A longitudinal study (or longitudinal survey, or panel study) is a research design that involves repeated observations of the same variables (e.g., people) over short or long periods of time (i.e., uses longitudinal data). It is often a type of observational study, although it can also be structured as longitudinal randomized experiment.

Longitudinal studies are often used in social-personality and clinical psychology, to study rapid fluctuations in behaviors, thoughts, and emotions from moment to moment or day to day; in developmental psychology, to study developmental trends across the life span; and in sociology, to study life events throughout lifetimes or generations; and in consumer research and political polling to study consumer trends. The reason for this is that, unlike cross-sectional studies, in which different individuals with the same characteristics are compared, longitudinal studies track the same people, and so the differences observed in those people are less likely to be the result of cultural differences across generations, that is, the cohort effect. Longitudinal studies thus make observing changes more accurate and are applied in various other fields. In medicine, the design is used to uncover predictors of certain diseases. In advertising, the design is used to identify the changes that advertising has produced in the attitudes and behaviors of those within the target audience who have seen the advertising campaign. Longitudinal studies allow social scientists to distinguish short from long-term phenomena, such as poverty. If the poverty rate is 10% at a point in time, this may mean that 10% of the population are always poor or that the whole population experiences poverty for 10% of the time.

Longitudinal studies can be retrospective (looking back in time, thus using existing data such as medical records or claims database) or prospective (requiring the collection of new data).

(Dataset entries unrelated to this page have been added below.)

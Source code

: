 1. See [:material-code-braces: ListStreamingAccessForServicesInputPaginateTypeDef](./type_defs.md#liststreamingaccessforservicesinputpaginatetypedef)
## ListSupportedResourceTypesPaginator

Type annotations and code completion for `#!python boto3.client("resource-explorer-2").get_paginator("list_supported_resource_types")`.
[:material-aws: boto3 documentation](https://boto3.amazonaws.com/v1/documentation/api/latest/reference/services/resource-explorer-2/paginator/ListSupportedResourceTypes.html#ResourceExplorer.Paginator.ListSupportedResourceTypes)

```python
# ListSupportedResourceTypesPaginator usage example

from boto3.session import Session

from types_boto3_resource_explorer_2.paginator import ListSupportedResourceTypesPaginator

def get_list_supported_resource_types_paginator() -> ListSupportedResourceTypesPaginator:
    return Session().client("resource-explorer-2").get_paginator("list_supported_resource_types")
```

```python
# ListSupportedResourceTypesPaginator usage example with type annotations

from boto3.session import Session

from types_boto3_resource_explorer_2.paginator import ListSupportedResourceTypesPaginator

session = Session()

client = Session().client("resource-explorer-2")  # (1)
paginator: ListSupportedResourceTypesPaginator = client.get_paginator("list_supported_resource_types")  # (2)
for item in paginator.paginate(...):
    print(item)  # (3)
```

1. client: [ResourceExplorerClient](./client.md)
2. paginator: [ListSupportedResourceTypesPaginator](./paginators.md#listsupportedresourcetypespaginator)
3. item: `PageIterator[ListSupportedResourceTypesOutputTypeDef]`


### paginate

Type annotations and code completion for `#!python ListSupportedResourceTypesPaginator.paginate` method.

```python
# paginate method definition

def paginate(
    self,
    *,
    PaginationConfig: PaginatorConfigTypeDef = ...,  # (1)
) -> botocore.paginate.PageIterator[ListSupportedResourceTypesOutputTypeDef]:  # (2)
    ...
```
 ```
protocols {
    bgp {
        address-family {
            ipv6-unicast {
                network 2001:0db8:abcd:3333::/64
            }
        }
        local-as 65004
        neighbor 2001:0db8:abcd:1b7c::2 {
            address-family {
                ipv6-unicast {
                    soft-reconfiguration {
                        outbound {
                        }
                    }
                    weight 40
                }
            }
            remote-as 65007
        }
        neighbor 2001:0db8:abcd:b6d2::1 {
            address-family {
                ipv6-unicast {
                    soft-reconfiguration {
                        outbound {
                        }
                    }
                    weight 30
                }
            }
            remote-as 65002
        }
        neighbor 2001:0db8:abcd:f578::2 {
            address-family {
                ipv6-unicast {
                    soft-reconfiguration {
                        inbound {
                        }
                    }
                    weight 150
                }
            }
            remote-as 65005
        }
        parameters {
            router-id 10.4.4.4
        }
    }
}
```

Cohort studies are one type of longitudinal study which sample a cohort (a group of people who share a defining characteristic, typically who experienced a common event in a selected period, such as birth or graduation) and perform cross-section observations at intervals through time. However, not all longitudinal studies are cohort studies, as longitudinal studies can instead include a group of people who do not share a common event.

Advantages 
When longitudinal studies are observational, in the sense that they observe the state of the world without manipulating it, it has been argued that they may have less power to detect causal relationships than experiments. However, because of the repeated observation at the individual level, they have more power than cross-sectional observational studies, by virtue of being able to exclude time-invariant unobserved individual differences and also of observing the temporal order of events. 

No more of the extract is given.